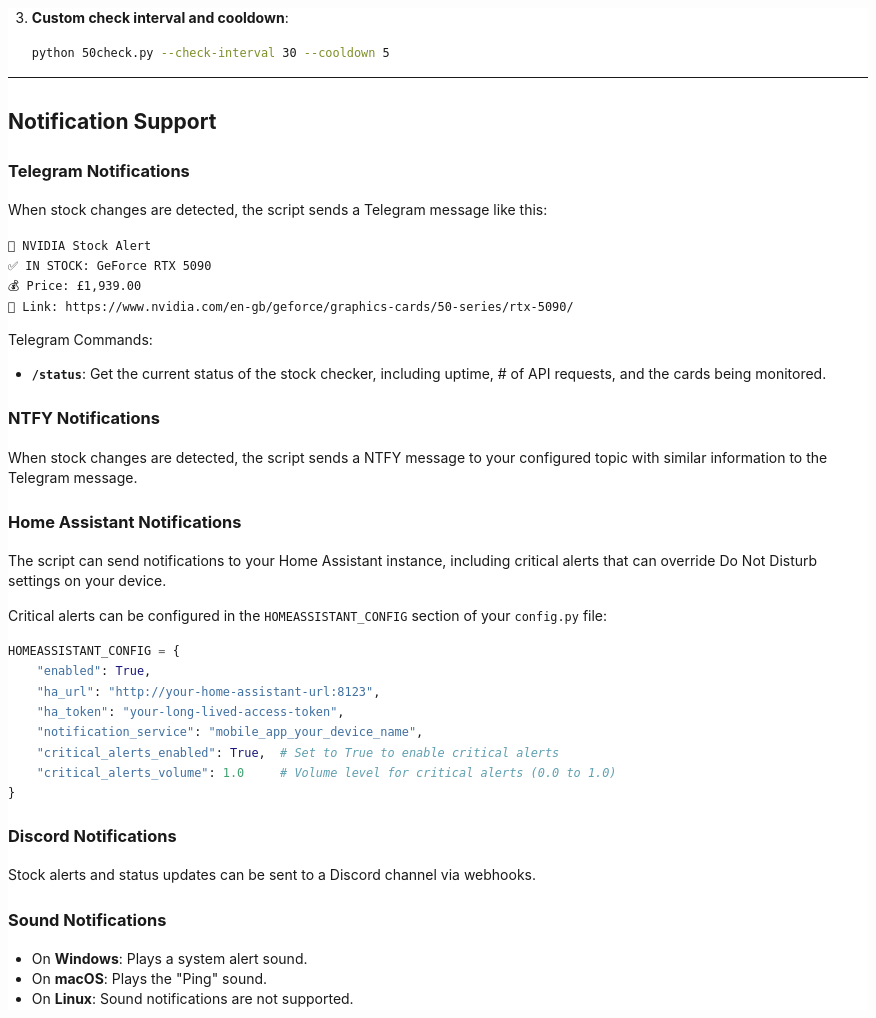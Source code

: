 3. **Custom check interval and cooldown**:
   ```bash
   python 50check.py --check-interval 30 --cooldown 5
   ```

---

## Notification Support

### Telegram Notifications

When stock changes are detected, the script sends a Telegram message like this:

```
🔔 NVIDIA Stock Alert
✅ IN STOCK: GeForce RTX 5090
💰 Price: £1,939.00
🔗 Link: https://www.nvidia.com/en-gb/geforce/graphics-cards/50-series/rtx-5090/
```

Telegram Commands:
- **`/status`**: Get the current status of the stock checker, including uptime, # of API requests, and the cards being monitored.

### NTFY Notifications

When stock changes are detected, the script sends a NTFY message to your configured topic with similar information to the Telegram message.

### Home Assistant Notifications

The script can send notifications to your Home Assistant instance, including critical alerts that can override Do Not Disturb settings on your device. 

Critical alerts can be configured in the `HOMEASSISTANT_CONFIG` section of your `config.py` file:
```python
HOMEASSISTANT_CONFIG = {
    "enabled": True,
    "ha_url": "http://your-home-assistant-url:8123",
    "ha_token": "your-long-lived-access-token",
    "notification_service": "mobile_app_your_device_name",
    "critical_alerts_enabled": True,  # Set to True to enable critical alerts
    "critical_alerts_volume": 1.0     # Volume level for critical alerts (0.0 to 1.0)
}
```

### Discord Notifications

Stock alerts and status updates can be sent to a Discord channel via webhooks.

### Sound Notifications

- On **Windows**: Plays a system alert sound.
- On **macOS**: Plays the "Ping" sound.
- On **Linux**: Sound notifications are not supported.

● ● ● ● ● ● ●

Count up the lines of the listing where "detected" occurs, and answer with that number only.

_RESPONSE TO THIS TASK_.
2